Strony

środa, 18 stycznia 2017

Od Colin'a


Tak jak to miałem w zwyczaju przesiadywałem w swoim zimnym pokoju na poddaszu zupełnie pochłonięty nową lekturą. Postanowiłem zrobić sobie przerwę na przeglądnie ulubionego forum. Nieco nieprzytomny spojrzałem na wyświetlacz i wtedy godzina widniejąca na ekranie startowym wybiła mnie z rytmu, przez chwilę wpatrywałem się tępo w urządzenie.

~ Ch*lera, przecież obiecałem sobie biegać codziennie a już ciemno. -Normalna osoba nie miałaby takiego problemu. Normalna to znaczy nie mieszkająca z moją matką która próbowała zarazić mnie i siostrę swoją chorobliwą strachliwością.
Moje własne postanowienia okazały się silniejsze niż wymysły mojej rodzicielki, po chwili już przebrany biegłem po schodach w dół rozmyślając nad tym jak nie doprowadzić jej do napadu histerii, jednocześnie modliłem się żeby udało mi się wyjść nie zwracając na siebie uwagi. Niestety umknięcie wzrokowi matki nie było możliwe, zanim moje nogi zetknęły się ze skrzypiącymi panelami dolnego piętra drobna czarnowłosa kobieta zastąpiła mi drogę mierząc mnie wzrokiem od stóp po końcówki włosów.
- Jenny wróciła? -Próbując rozproszyć uwagę kobiety zacząłem się rozglądać udając że szukam siostry.
- Spóźnia się. -Mruknęła nadal wpatrując mi się w twarz jakby miała zamiar z niej czytać. Dlaczego akurat teraz, kiedy chcę wyjść ona musi się spóźniać?! Wziąłem głęboki oddech po czym wyminąłem matkę udając się do przedpokoju. -A ty gdzie?! - Wpadła za mną do sieni opierając się o futrynę.
-Biegać. - Jeśli chciałem wyjść nie mogłem postąpić inaczej, rozwścieczenie jej również było wyjściem z sytuacji. 
-O tej godzinie?! Boże, oszalałeś?! -Złapałem kurtkę i założyłem ją ignorując jej krzyki i wzywanie na Boga żebym nie szedł nigdzie sam w nocy po czym opuściłem dom.
Kochałem matkę, niestety po niewyjaśnionej śmierci mojego ojca dostała świra.
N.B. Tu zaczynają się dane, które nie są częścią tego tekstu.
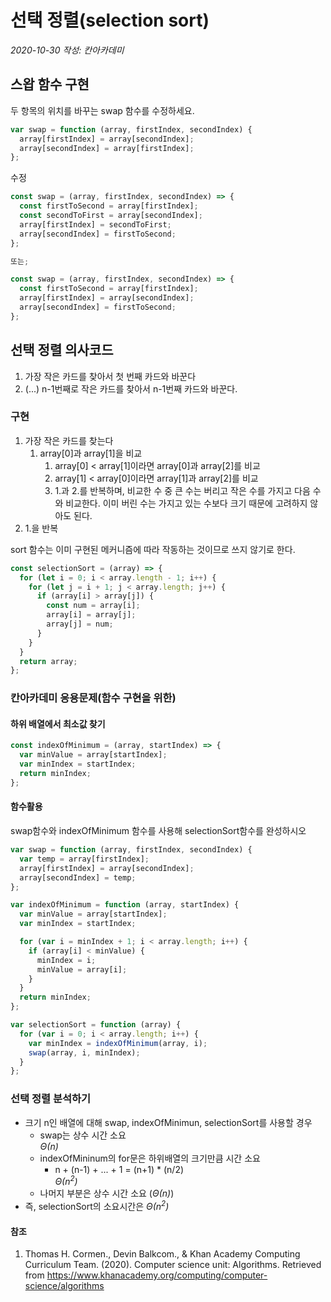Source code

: # 선택 정렬(selection sort)

_2020-10-30 작성: 칸아카데미_

## 스왑 함수 구현

두 항목의 위치를 바꾸는 swap 함수를 수정하세요.

```javascript
var swap = function (array, firstIndex, secondIndex) {
  array[firstIndex] = array[secondIndex];
  array[secondIndex] = array[firstIndex];
};
```

수정

```javascript
const swap = (array, firstIndex, secondIndex) => {
  const firstToSecond = array[firstIndex];
  const secondToFirst = array[secondIndex];
  array[firstIndex] = secondToFirst;
  array[secondIndex] = firstToSecond;
};

또는;

const swap = (array, firstIndex, secondIndex) => {
  const firstToSecond = array[firstIndex];
  array[firstIndex] = array[secondIndex];
  array[secondIndex] = firstToSecond;
};
```

## 선택 정렬 의사코드

1. 가장 작은 카드를 찾아서 첫 번째 카드와 바꾼다
2. (...) n-1번째로 작은 카드를 찾아서 n-1번째 카드와 바꾼다.

### 구현

1. 가장 작은 카드를 찾는다
   1. array[0]과 array[1]을 비교
      1. array[0] < array[1]이라면 array[0]과 array[2]를 비교
      2. array[1] < array[0]이라면 array[1]과 array[2]를 비교
      3. 1.과 2.를 반복하며, 비교한 수 중 큰 수는 버리고 작은 수를 가지고 다음 수와 비교한다. 이미 버린 수는 가지고 있는 수보다 크기 때문에 고려하지 않아도 된다.
2. 1.을 반복

sort 함수는 이미 구현된 메커니즘에 따라 작동하는 것이므로 쓰지 않기로 한다.

```javascript
const selectionSort = (array) => {
  for (let i = 0; i < array.length - 1; i++) {
    for (let j = i + 1; j < array.length; j++) {
      if (array[i] > array[j]) {
        const num = array[i];
        array[i] = array[j];
        array[j] = num;
      }
    }
  }
  return array;
};
```

### 칸아카데미 응용문제(함수 구현을 위한)

#### 하위 배열에서 최소값 찾기

```javascript
const indexOfMinimum = (array, startIndex) => {
  var minValue = array[startIndex];
  var minIndex = startIndex;
  return minIndex;
};
```

#### 함수활용

swap함수와 indexOfMinimum 함수를 사용해 selectionSort함수를 완성하시오

```javascript
var swap = function (array, firstIndex, secondIndex) {
  var temp = array[firstIndex];
  array[firstIndex] = array[secondIndex];
  array[secondIndex] = temp;
};

var indexOfMinimum = function (array, startIndex) {
  var minValue = array[startIndex];
  var minIndex = startIndex;

  for (var i = minIndex + 1; i < array.length; i++) {
    if (array[i] < minValue) {
      minIndex = i;
      minValue = array[i];
    }
  }
  return minIndex;
};

var selectionSort = function (array) {
  for (var i = 0; i < array.length; i++) {
    var minIndex = indexOfMinimum(array, i);
    swap(array, i, minIndex);
  }
};
```

### 선택 정렬 분석하기

- 크기 n인 배열에 대해 swap, indexOfMinimun, selectionSort를 사용할 경우
  - swap는 상수 시간 소요 <br>
    _Θ(n)_
  - indexOfMininum의 for문은 하위배열의 크기만큼 시간 소요
    - n + (n-1) + ... + 1 = (n+1) \* (n/2) <br>
      _Θ(n<sup>2</sup>)_
  - 나머지 부분은 상수 시간 소요 (_Θ(n)_)
- 즉, selectionSort의 소요시간은 _Θ(n<sup>2</sup>)_

#### 참조

1. Thomas H. Cormen., Devin Balkcom., & Khan Academy Computing Curriculum Team. (2020). Computer science unit: Algorithms. Retrieved from https://www.khanacademy.org/computing/computer-science/algorithms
Wyszedłem przez skrzypiącą bramkę orientując się że na dworze jest zimniej niż się spodziewałem, niestety nie było mowy o powrocie do domu po czapkę. Ruszyłem więc przed siebie próbując pozbyć się poczucia winy ciążącego mi na duszy, próbowałem tłumaczyć sobie że nie robię źle, w końcu jednak zaczęło mnie rozsadzać od środka. Zatrzymałem się, mój ciężki oddech był jedynym co słyszałem przez chwilę. Znajdowałem się w parkowej alejce, zaraz po mojej prawej stronie rozciągał się zamarznięty staw który skrzył się w świetle pobliskich latarni. Postanowiłem zawrócić, spokojnym krokiem ruszyłem w stronę domu. Zbytnio skupiłem się na ciemności spoglądającej na mnie z pomiędzy wiekowych dębów, tym razem zimny dreszcz na moich plecach nie był wynikiem podmuchu wiatru. Z niewiadomych przyczyn poderwałem się z powrotem do biegu. Zdążyłem się porządnie rozpędzić gdy nagle na drodze przed sobą ujrzałem sylwetkę, gwałtownie zahamowałem przez chwilę obejmując ją wzrokiem -upewniłem się że zmierza w moim kierunku. Po chwili uświadomiłem sobie że przyglądanie się jej może wydawać się dziwne, przecież to człowiek jak każdy inny, prawda? W myślach zarzuciłem sobie przejmowanie nawyków staruszki, by śmiejąc się w duszy ze swojej naiwności ruszyć do przodu, ciągle jednak czułem chłodny dreszcz przebiegający raz po raz przez moje ciało.